On the way to their overnight destination, Hammond fears he might be roasted alive in the Lotus, so he pulls over. Not wanting to publicly admit that, however, he declares it time for a picnic instead. James’ car makes a horrendous noise as he pulls it into the parking lot of where they’ll be staying. None of this inspires confidence, so of course, let’s bring on a safety test!

The following day, the boys have to drive their cars underneath a semi and see what happens. They quickly decide only one of them should do it, and volunteer Jeremy for the task. He and his eight-track tapes take off, and he clears the underbelly of the truck unscathed. Wow. They move on to Richard’s actual birthplace of Solihull, where they’re ordered to go through a petrol station car wash and see if their vehicles flood. Richard gets a little wet, but the worst of it goes to the Stig, in a Ford Escort. By the time he gets done, it looks like a fishbowl.

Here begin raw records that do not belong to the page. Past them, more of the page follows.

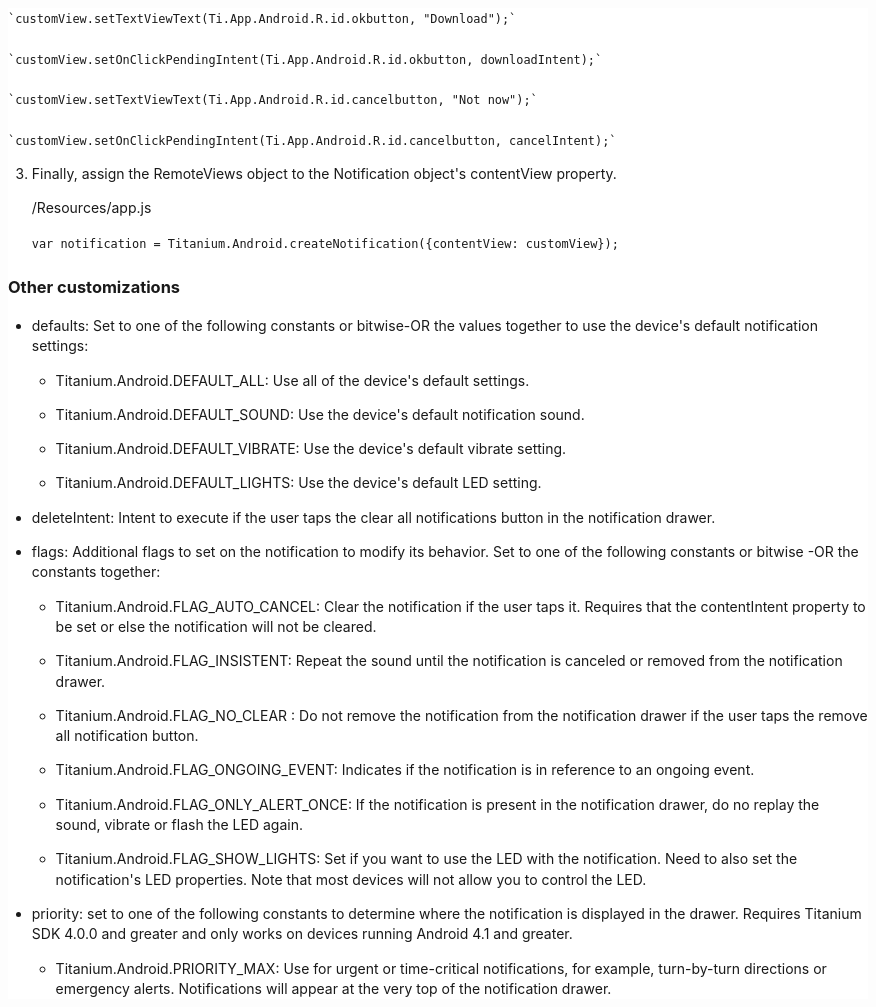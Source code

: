     `customView.setTextViewText(Ti.App.Android.R.id.okbutton, "Download");`
    
    `customView.setOnClickPendingIntent(Ti.App.Android.R.id.okbutton, downloadIntent);`
    
    `customView.setTextViewText(Ti.App.Android.R.id.cancelbutton, "Not now");`
    
    `customView.setOnClickPendingIntent(Ti.App.Android.R.id.cancelbutton, cancelIntent);`
    
3.  Finally, assign the RemoteViews object to the Notification object's contentView property.
    
    /Resources/app.js
    
    `var notification = Titanium.Android.createNotification({contentView: customView});`
    

### Other customizations

*   defaults: Set to one of the following constants or bitwise-OR the values together to use the device's default notification settings:
    
    *   Titanium.Android.DEFAULT\_ALL: Use all of the device's default settings.
        
    *   Titanium.Android.DEFAULT\_SOUND: Use the device's default notification sound.
        
    *   Titanium.Android.DEFAULT\_VIBRATE: Use the device's default vibrate setting.
        
    *   Titanium.Android.DEFAULT\_LIGHTS: Use the device's default LED setting.
        
*   deleteIntent: Intent to execute if the user taps the clear all notifications button in the notification drawer.
    
*   flags: Additional flags to set on the notification to modify its behavior. Set to one of the following constants or bitwise -OR the constants together:
    
    *   Titanium.Android.FLAG\_AUTO\_CANCEL: Clear the notification if the user taps it. Requires that the contentIntent property to be set or else the notification will not be cleared.
        
    *   Titanium.Android.FLAG\_INSISTENT: Repeat the sound until the notification is canceled or removed from the notification drawer.
        
    *   Titanium.Android.FLAG\_NO\_CLEAR : Do not remove the notification from the notification drawer if the user taps the remove all notification button.
        
    *   Titanium.Android.FLAG\_ONGOING\_EVENT: Indicates if the notification is in reference to an ongoing event.
        
    *   Titanium.Android.FLAG\_ONLY\_ALERT\_ONCE: If the notification is present in the notification drawer, do no replay the sound, vibrate or flash the LED again.
        
    *   Titanium.Android.FLAG\_SHOW\_LIGHTS: Set if you want to use the LED with the notification. Need to also set the notification's LED properties. Note that most devices will not allow you to control the LED.
        
*   priority: set to one of the following constants to determine where the notification is displayed in the drawer. Requires Titanium SDK 4.0.0 and greater and only works on devices running Android 4.1 and greater.
    
    *   Titanium.Android.PRIORITY\_MAX: Use for urgent or time-critical notifications, for example, turn-by-turn directions or emergency alerts. Notifications will appear at the very top of the notification drawer.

The team next gets sent to a garden center, of all places, where they’re challenged to see how much they can cram into their cars. This is pretty much an excuse to see what stupid stuff they can drive around with. James has a shed, Jeremy picks two trees, and Richard has found a garden statue of a naked woman (and an urn). The whole caravan heads for Blackpool and the old TVR factory, which gets them all sentimental just like the Jensen factory.

Of course, in typical Top Gear fashion, no one can agree which one is the best.

Star In A Reasonably Priced Car

Jeff Goldblum is tonight’s guest on “our poky motoring show,” as Jeremy puts it, and is immediately confounded by Clarkson’s British vernacular. They discuss Goldblum’s reputation for playing a nerd in all of his major roles, and Jeff plugs his current West End role in Neil Simon’s Prisoner of Second Avenue (which of course is long over by the time us US folk are watching this episode). He also tells Jeremy he’s still driving the free Mercedes-Benz W163 he got after that car debuted in The Lost World: Jurassic Park.

Jeff (and Doctor Who‘s Christopher Eccleston besides) apparently can’t drive a manual car. We know this because Jeremy tells him that he did his entire lap in third gear. Jeff tries to blame it on the Stig, but no one believes him. It’s not surprising that his lap time is 1:49:0, which is faster than only two people on the board, but at least it’s not dead last.

This is the last episode of this series of Top Gear, so I’ll be turning off the lights for awhile until the US version debuts on the History Channel later this month. Bring on series 16!